-- Opening Marker --

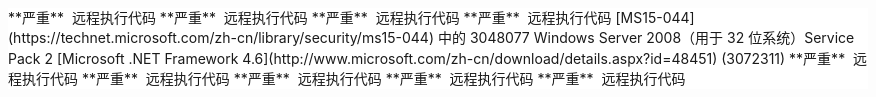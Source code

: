 </td>
<td style="border:1px solid black;">
**严重**   
远程执行代码

</td>
<td style="border:1px solid black;">
**严重**   
远程执行代码

</td>
<td style="border:1px solid black;">
**严重**   
远程执行代码

</td>
<td style="border:1px solid black;">
**严重**   
远程执行代码

</td>
<td style="border:1px solid black;">
[MS15-044](https://technet.microsoft.com/zh-cn/library/security/ms15-044) 中的 3048077

</td>
</tr>
<tr>
<td style="border:1px solid black;">
Windows Server 2008（用于 32 位系统）Service Pack 2

</td>
<td style="border:1px solid black;">
[Microsoft .NET Framework 4.6](http://www.microsoft.com/zh-cn/download/details.aspx?id=48451)  
(3072311)

</td>
<td style="border:1px solid black;">
**严重**   
远程执行代码

</td>
<td style="border:1px solid black;">
**严重**   
远程执行代码

</td>
<td style="border:1px solid black;">
**严重**   
远程执行代码

</td>
<td style="border:1px solid black;">
**严重**   
远程执行代码

</td>
<td style="border:1px solid black;">
**严重**   
远程执行代码
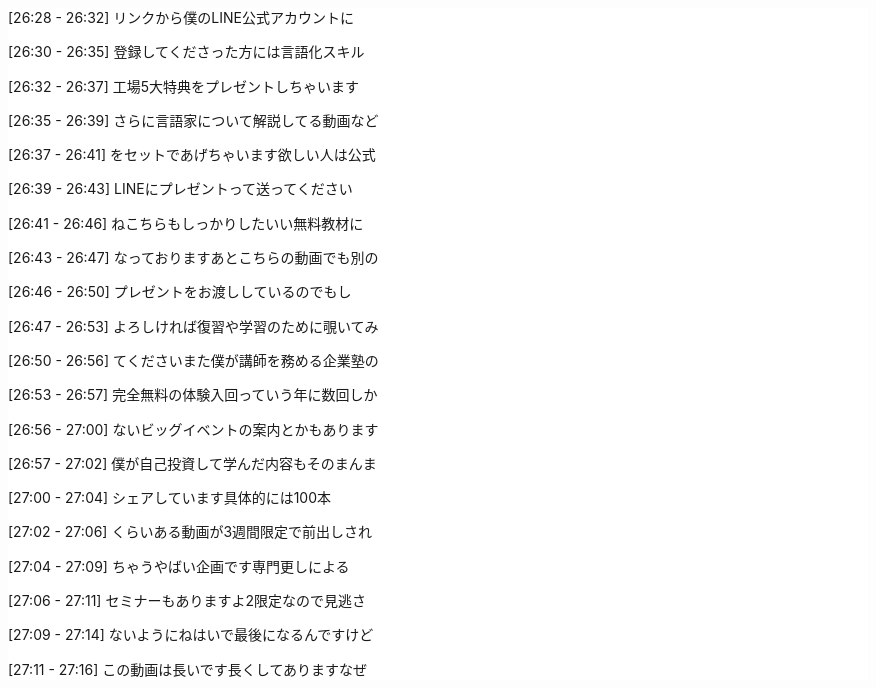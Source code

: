 [26:28 - 26:32]
リンクから僕のLINE公式アカウントに

[26:30 - 26:35]
登録してくださった方には言語化スキル

[26:32 - 26:37]
工場5大特典をプレゼントしちゃいます

[26:35 - 26:39]
さらに言語家について解説してる動画など

[26:37 - 26:41]
をセットであげちゃいます欲しい人は公式

[26:39 - 26:43]
LINEにプレゼントって送ってください

[26:41 - 26:46]
ねこちらもしっかりしたいい無料教材に

[26:43 - 26:47]
なっておりますあとこちらの動画でも別の

[26:46 - 26:50]
プレゼントをお渡ししているのでもし

[26:47 - 26:53]
よろしければ復習や学習のために覗いてみ

[26:50 - 26:56]
てくださいまた僕が講師を務める企業塾の

[26:53 - 26:57]
完全無料の体験入回っていう年に数回しか

[26:56 - 27:00]
ないビッグイベントの案内とかもあります

[26:57 - 27:02]
僕が自己投資して学んだ内容もそのまんま

[27:00 - 27:04]
シェアしています具体的には100本

[27:02 - 27:06]
くらいある動画が3週間限定で前出しされ

[27:04 - 27:09]
ちゃうやばい企画です専門更しによる

[27:06 - 27:11]
セミナーもありますよ2限定なので見逃さ

[27:09 - 27:14]
ないようにねはいで最後になるんですけど

[27:11 - 27:16]
この動画は長いです長くしてありますなぜ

-- Closing Marker --

§ What needs to be done
Return all lines from the entries that contain the string "microsoft".

§ Answer for the task
[MS15-044](https://technet.microsoft.com/zh-cn/library/security/ms15-044) 中的 3048077
[Microsoft .NET Framework 4.6](http://www.microsoft.com/zh-cn/download/details.aspx?id=48451)  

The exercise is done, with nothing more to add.